The only two commercially available radiotherapies for bone cancer, to management's knowledge, are only FDA-approved for use in men who have bone metastases from prostate cancer. CycloSam, which delivers its radioactive payload using a chelant that is highly targeted to high calcium turnover in bone and bone tumors, is currently being studied in a clinical trial for both male and female patients with bone cancer that has metastasized from the breast, lungs, prostate or other organs, as well as patients with cancer that has originated in the bone such as osteosarcoma and Ewing's Sarcoma – diseases that mostly affect children and young adults. Adults with bone cancer that has migrated or metastasized from the breast, lung or prostate is common and frequently fatal.
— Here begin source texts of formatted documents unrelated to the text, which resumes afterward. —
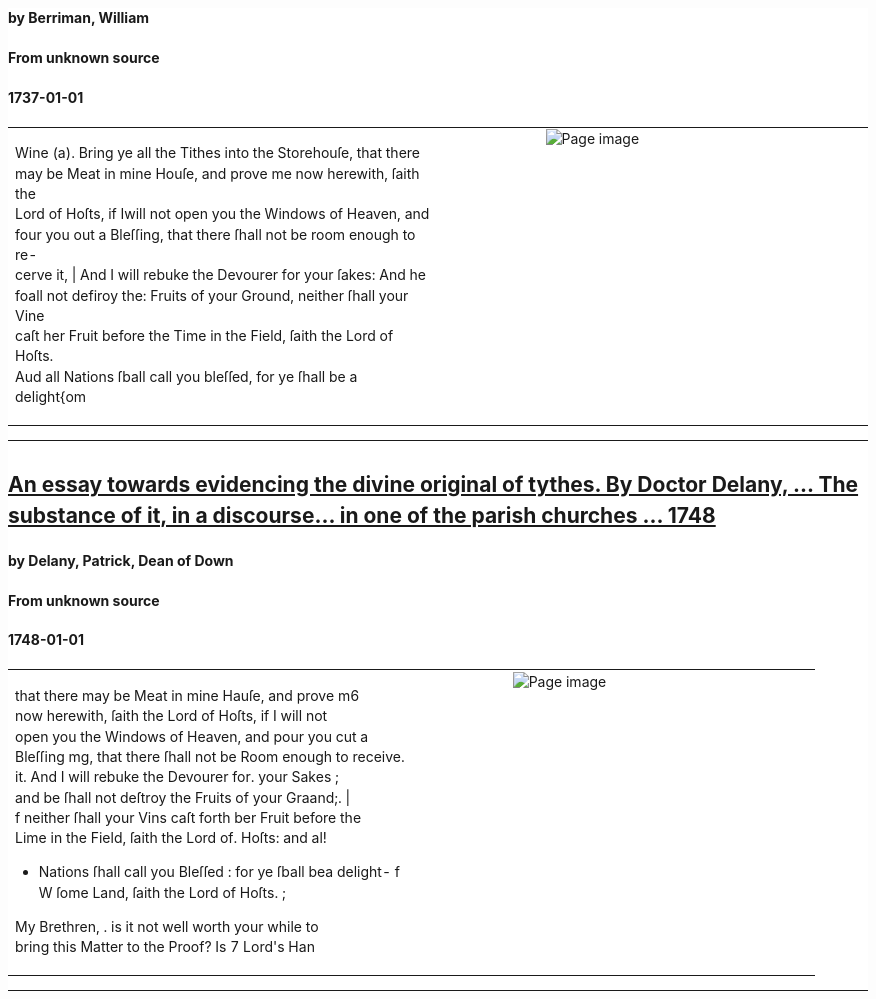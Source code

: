 #### by Berriman, William

#### From unknown source

#### 1737-01-01

<table style="width: 100%;"><tr><td style="width: 50%">

  
Wine (a). Bring ye all the Tithes into the Storehouſe, that there  
may be Meat in mine Houſe, and prove me now herewith, ſaith the  
Lord of Hoſts, if Iwill not open you the Windows of Heaven, and  
four you out a Bleſſing, that there ſhall not be room enough to re-  
cerve it, | And I will rebuke the Devourer for your ſakes: And he  
foall not defiroy the: Fruits of your Ground, neither ſhall your Vine  
caſt her Fruit before the Time in the Field, ſaith the Lord of Hoſts.  
Aud all Nations ſball call you bleſſed, for ye ſhall be a delight{om
</td><td style="width: 50%; max-height: 75%; margin: auto; display: block;">
<img alt="Page image" src="https://iiif.archive.org/image/iiif/2/bim_eighteenth-century_the-tithing-of-the-third_berriman-william_1737%2Fbim_eighteenth-century_the-tithing-of-the-third_berriman-william_1737_jp2.zip%2Fbim_eighteenth-century_the-tithing-of-the-third_berriman-william_1737_jp2%2Fbim_eighteenth-century_the-tithing-of-the-third_berriman-william_1737_0019.jp2/pct:12.314709236031927,64.40180350214952,76.92417331812999,17.56317500262137/!600,600/0/default.jpg"/>
</td>
</tr></table>

---

## [An essay towards evidencing the divine original of tythes. By Doctor Delany, ... The substance of it, in a discourse... in one of the parish churches ...  1748](https://archive.org/details/bim_eighteenth-century_an-essay-towards-evidenc_delany-patrick-dean-of_1748/page/n22/mode/1up?view=theater)

#### by Delany, Patrick, Dean of Down

#### From unknown source

#### 1748-01-01

<table style="width: 100%;"><tr><td style="width: 50%">

  
that there may be Meat in mine Hauſe, and prove m6  
now herewith, ſaith the Lord of Hoſts, if I will not  
open you the Windows of Heaven, and pour you cut a  
Bleſſing mg, that there ſhall not be Room enough to receive.  
it. And I will rebuke the Devourer for. your Sakes ;  
and be ſhall not deſtroy the Fruits of your Graand;. |  
f neither ſhall your Vins caſt forth ber Fruit before the  
Lime in the Field, ſaith the Lord of. Hoſts: and al!  
* Nations ſhall call you Bleſſed : for ye ſball bea delight- f  
W ſome Land, ſaith the Lord of Hoſts. ;  
  
My Brethren, . is it not well worth your while to  
bring this Matter to the Proof? Is 7 Lord&#x27;s Han
</td><td style="width: 50%; max-height: 75%; margin: auto; display: block;">
<img alt="Page image" src="https://iiif.archive.org/image/iiif/2/bim_eighteenth-century_an-essay-towards-evidenc_delany-patrick-dean-of_1748%2Fbim_eighteenth-century_an-essay-towards-evidenc_delany-patrick-dean-of_1748_jp2.zip%2Fbim_eighteenth-century_an-essay-towards-evidenc_delany-patrick-dean-of_1748_jp2%2Fbim_eighteenth-century_an-essay-towards-evidenc_delany-patrick-dean-of_1748_0022.jp2/pct:4.312769548096756,37.43529411764706,77.06731670729421,24.352941176470587/!600,600/0/default.jpg"/>
</td>
</tr></table>

---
QSAM is dedicated to developing its Cyclosam product for this important patient population, and patients with any of these bone cancer types are eligible for this clinical trial. Osteosarcoma, while still a rare pediatric disease, is the most common form of bone cancer in children and young adults (ages 15-39) with primary high-grade bone malignancy, and Ewing's Sarcoma bone cancer is the second most common form of bone cancer in children. According to the Cancer Facts & Figures 2021 produced by the American Cancer Society there are about 400,000 new cases of malignant bone metastasis (which includes approximately 14% of the 265,000 women diagnosed with breast cancer each year), and 3,610 new cases of primary bone cancer diagnosed in the United States each year.